The Hongcouver | Can Canada’s immigration industry bring federal millionaire migration scheme back from the dead?
The Conference Board of Canada has issued a report that recommends a new immigrant investor program - and says concerns about real estate prices in Vancouver must be ‘placated’

Few mourned when Canada’s federal immigrant investor program met its demise (1986-2014), crushed to death under the weight of endemic tax cheating, a vast backlog of applicants and the dubious ethics and temptations involved in selling residency.
Few, that is, outside the immigration industry.
For years the federal IIP had been a spectacular money-spinner - although not necessarily for the Canadian economy.
“Lucrative” doesn’t cover it: commissions of C$100,000 or more were being paid to “facilitators” for every successful referral of an immigrant to the IIP. Up to C$40,000 of that came from provincial investment funds receiving the applicants’ C$800,000 IIP investments; the rest was generally topped up by banks that provided financing for applicants.

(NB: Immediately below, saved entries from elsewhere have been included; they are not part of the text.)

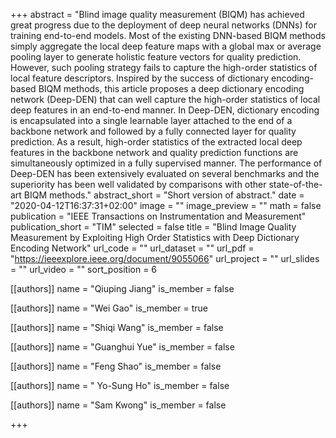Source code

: +++
abstract = "Blind image quality measurement (BIQM) has achieved great progress due to the deployment of deep neural networks (DNNs) for training end-to-end models. Most of the existing DNN-based BIQM methods simply aggregate the local deep feature maps with a global max or average pooling layer to generate holistic feature vectors for quality prediction. However, such pooling strategy fails to capture the high-order statistics of local feature descriptors. Inspired by the success of dictionary encoding-based BIQM methods, this article proposes a deep dictionary encoding network (Deep-DEN) that can well capture the high-order statistics of local deep features in an end-to-end manner. In Deep-DEN, dictionary encoding is encapsulated into a single learnable layer attached to the end of a backbone network and followed by a fully connected layer for quality prediction. As a result, high-order statistics of the extracted local deep features in the backbone network and quality prediction functions are simultaneously optimized in a fully supervised manner. The performance of Deep-DEN has been extensively evaluated on several benchmarks and the superiority has been well validated by comparisons with other state-of-the-art BIQM methods."
abstract_short = "Short version of abstract."
date = "2020-04-12T16:37:31+02:00"
image = ""
image_preview = ""
math = false
publication = "IEEE Transactions on Instrumentation and Measurement"
publication_short = "TIM"
selected = false
title = "Blind Image Quality Measurement by Exploiting High Order Statistics with Deep Dictionary Encoding Network"
url_code = ""
url_dataset = ""
url_pdf = "https://ieeexplore.ieee.org/document/9055066"
url_project = ""
url_slides = ""
url_video = ""
sort_position = 6

[[authors]]
    name = "Qiuping Jiang"
    is_member = false

[[authors]]
    name = "Wei Gao"
    is_member = true

[[authors]]
    name = "Shiqi Wang"
    is_member = false

[[authors]]
    name = "Guanghui Yue"
    is_member = false

[[authors]]
    name = "Feng Shao"
    is_member = false

[[authors]]
    name = " Yo-Sung Ho"
    is_member = false

[[authors]]
    name = "Sam Kwong"
    is_member = false



+++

Why so much, when the popular scheme was heavily over-subscribed? Consultants in the Chinese market, which provided the bulk of all applicants, were colluding to “fix” the commissions, raising concern that the practice would “incentivise fraud”, according to an internal Citizenship and Immigration Canada memo describing the payments. “Non-competitive pricing practices, particularly in the Chinese market, have the potential to result in the payment of substantially higher fees to third parties offshore,” the memo noted.